No período que antecedeu a cimeira, Trump deu a impressão de que, com a sua grande comitiva de CEO norte-americanos de topo, lograria grandes contratos para a economia americana, mas a China não se abriu às empresas dos EUA; e, embora Xi Jinping tenha concordado em comprar 200 jatos da Boeing, esse número é muito inferior aos 500 que Trump anunciara. Por conseguinte, os investidores nos EUA ficaram desiludidos, com as ações da Boeing a caírem 4%, em Wall Street. Na verdade, a grande encomenda da Boeing era um dos muitos negócios que se esperava que saíssem das conversações, que foram acompanhadas de perto pela empresa. Todavia, à despedida de Trump, este foi o único grande negócio anunciado.

A última encomenda do país à Boeing aconteceu na visita de Trump a Pequim, em novembro de 2017, quando a China prometeu comprar 300 aviões da Boeing. Porém, as relações entre os dois países azedaram e as encomendas da Boeing pela China diminuíram.

De acordo com as autoridades norte-americanas, ambas as partes concordaram em vender produtos agrícolas, mas os pormenores eram escassos e não havia sinais de avanço na venda de chips da Nvidia à China, apesar da dramática adição de última hora do CEO Jensen Huang à viagem. Como nota positiva, ambas as partes concordaram em trabalhar para preservar e alargar as frágeis “tréguas comerciais” obtidas após a guerra tarifária de 2025. Discutiram mecanismos para gerir futuras disputas tarifárias e controlos de exportação, em vez de permitirem uma escalada imediata das tensões.

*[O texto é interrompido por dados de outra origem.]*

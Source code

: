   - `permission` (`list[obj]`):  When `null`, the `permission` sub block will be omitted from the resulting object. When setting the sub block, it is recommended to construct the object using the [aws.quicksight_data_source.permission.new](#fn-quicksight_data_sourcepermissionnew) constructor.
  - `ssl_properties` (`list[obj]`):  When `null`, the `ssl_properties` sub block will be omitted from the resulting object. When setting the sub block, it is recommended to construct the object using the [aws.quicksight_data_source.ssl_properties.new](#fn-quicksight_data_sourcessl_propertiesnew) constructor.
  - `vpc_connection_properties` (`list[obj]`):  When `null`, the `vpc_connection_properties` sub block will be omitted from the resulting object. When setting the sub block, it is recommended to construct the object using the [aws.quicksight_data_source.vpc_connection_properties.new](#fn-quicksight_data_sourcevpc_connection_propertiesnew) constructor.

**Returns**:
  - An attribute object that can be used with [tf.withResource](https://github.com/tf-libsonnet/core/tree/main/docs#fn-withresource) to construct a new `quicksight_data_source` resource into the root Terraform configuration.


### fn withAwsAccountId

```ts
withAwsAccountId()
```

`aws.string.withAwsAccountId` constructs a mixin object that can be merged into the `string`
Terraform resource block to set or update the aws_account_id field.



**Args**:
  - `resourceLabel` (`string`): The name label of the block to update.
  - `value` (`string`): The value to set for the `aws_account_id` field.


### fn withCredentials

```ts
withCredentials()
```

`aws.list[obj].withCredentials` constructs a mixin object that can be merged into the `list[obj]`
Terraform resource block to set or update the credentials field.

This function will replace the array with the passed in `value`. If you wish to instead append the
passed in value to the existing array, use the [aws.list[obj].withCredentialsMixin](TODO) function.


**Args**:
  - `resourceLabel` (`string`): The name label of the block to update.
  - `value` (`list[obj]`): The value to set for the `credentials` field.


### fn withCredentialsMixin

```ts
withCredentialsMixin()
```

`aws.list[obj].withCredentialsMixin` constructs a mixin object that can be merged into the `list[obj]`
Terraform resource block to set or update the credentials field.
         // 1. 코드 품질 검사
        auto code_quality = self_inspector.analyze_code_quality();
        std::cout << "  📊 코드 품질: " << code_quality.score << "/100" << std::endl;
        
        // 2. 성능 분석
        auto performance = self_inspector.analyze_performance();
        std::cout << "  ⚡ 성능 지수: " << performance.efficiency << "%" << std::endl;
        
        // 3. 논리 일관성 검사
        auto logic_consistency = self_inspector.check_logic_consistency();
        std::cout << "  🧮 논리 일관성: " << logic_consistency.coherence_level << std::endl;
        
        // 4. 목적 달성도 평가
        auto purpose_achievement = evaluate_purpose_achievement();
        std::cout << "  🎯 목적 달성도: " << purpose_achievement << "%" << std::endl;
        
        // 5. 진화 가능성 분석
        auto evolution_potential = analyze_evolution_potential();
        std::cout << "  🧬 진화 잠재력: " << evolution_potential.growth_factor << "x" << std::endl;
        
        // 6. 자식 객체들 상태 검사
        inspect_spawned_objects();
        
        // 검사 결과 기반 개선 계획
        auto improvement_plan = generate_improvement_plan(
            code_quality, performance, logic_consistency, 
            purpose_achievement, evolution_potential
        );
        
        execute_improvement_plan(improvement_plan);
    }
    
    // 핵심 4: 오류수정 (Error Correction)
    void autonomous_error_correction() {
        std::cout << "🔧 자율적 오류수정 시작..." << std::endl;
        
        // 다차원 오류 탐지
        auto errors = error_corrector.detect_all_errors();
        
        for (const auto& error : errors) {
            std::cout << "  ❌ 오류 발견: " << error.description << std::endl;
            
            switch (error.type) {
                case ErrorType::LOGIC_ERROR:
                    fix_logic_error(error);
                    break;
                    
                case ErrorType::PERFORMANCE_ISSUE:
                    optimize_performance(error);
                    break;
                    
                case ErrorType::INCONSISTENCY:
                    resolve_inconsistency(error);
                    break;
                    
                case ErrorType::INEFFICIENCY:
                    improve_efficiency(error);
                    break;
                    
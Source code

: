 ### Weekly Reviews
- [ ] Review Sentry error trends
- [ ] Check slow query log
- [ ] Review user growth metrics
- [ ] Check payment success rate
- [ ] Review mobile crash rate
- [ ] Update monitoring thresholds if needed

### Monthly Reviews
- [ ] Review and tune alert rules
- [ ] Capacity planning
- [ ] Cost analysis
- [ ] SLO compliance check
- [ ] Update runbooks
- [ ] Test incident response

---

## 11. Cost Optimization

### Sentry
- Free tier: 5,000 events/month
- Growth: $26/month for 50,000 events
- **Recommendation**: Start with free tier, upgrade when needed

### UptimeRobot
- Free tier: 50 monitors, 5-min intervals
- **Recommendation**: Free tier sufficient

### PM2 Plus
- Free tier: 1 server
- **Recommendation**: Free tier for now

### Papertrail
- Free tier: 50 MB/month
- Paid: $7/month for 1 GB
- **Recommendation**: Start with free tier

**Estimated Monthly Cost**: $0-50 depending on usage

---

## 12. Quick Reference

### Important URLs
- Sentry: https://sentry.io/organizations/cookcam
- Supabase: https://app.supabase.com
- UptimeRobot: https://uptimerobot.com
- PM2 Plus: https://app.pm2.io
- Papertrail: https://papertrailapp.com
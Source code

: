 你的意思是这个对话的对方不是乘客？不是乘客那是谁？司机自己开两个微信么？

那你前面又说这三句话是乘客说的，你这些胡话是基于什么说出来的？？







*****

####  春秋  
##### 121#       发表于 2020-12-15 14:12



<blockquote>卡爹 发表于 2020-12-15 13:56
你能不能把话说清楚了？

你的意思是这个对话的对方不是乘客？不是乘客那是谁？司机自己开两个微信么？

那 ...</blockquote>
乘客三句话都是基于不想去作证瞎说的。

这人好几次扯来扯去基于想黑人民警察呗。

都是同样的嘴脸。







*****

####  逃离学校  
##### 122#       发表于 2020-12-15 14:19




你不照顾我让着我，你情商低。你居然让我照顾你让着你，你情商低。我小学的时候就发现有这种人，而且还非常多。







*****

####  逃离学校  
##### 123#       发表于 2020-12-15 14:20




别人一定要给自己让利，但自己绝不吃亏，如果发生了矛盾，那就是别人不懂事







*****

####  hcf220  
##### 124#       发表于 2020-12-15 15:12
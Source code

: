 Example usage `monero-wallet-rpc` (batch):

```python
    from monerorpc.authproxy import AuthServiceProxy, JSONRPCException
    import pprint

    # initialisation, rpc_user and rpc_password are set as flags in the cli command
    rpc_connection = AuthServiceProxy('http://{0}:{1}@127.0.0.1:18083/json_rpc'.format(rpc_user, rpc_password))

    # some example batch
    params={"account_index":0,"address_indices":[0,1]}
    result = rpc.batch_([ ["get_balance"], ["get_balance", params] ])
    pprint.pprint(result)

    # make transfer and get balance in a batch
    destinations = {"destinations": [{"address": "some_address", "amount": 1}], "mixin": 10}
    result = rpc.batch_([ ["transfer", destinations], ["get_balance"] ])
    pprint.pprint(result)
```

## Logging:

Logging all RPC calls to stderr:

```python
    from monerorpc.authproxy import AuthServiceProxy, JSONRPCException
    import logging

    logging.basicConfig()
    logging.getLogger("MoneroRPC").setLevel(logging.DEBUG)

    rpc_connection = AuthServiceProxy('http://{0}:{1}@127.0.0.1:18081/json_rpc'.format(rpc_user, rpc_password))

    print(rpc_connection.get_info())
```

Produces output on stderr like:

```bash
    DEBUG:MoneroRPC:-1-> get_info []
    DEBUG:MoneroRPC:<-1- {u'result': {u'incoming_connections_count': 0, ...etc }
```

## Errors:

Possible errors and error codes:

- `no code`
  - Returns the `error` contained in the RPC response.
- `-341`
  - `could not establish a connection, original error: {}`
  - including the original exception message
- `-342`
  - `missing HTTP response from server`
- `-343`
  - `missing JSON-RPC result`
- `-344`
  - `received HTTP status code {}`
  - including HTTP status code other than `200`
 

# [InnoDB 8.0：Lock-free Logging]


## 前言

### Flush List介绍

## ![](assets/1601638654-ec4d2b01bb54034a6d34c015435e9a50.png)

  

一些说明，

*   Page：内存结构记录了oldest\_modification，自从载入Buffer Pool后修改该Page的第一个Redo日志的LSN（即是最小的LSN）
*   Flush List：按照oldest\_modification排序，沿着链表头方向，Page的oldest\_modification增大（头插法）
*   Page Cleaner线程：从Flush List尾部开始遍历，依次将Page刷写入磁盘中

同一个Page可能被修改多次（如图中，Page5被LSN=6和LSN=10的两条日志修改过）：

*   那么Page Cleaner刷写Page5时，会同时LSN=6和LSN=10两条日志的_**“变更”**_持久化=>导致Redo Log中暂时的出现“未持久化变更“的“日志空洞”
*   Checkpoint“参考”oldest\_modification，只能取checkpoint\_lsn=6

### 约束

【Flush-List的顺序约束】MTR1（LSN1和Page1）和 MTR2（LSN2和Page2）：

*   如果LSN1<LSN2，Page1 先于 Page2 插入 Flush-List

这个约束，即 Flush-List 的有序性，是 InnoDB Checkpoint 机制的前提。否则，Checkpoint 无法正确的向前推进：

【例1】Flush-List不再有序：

Para os líderes União Europeia (UE), que observavam nervosamente a cimeira, o resultado pouco animador devia ser motivo de alívio, já que nada foi dito que marginalize economicamente a UE, segundo Ling Chen, professor associado da Escola de Estudos Internacionais Avançados (SAIS) da Universidade Johns Hopkins. “A UE não está economicamente marginalizada, porque é um parceiro económico importante tanto para os EUA como para a China, especialmente, porque as duas grandes potências competem estrategicamente. […] A UE é também um mercado essencial para os produtos de energia verde da China”, considerou.

Embora Trump e Xi possam ter estabilizado as relações económicas e comerciais, as diferenças geopolíticas, em matéria de segurança mal foram ultrapassadas, pelo menos, em público. Num banquete repleto de pompa, os dois elogiaram-se mutuamente de forma generosa. Xi descreveu o encontro como uma “visita marcante”, ao passo que Trump falou de um “ótimo par de dias” em que foram feitos “fantásticos acordos comerciais”.

Não obstante, os pontos de convergência ficaram por aqui. Pouco antes da última reunião Trump-Xi, o ministro dos Negócios Estrangeiros da China emitiu uma declaração contundente a vincar a sua frustração com a guerra dos EUA e de Israel contra o Irão. “Este conflito, que nunca deveria ter acontecido, não tem razão para continuar”, disse o chefe da diplomacia chinesa, sustentando que a China estava a apoiar os esforços para se chegar a um acordo de paz numa guerra que tinha afetado gravemente o fornecimento de energia e a economia global.

No dia 14, Donald Trump, em entrevista à Fox News, revelou que Xi Jinping se oferecera “para ajudar” a reabrir o Estreito de Ormuz e que se comprometera a não enviar equipamento militar para o Irão, mas a parte chinesa não comentou.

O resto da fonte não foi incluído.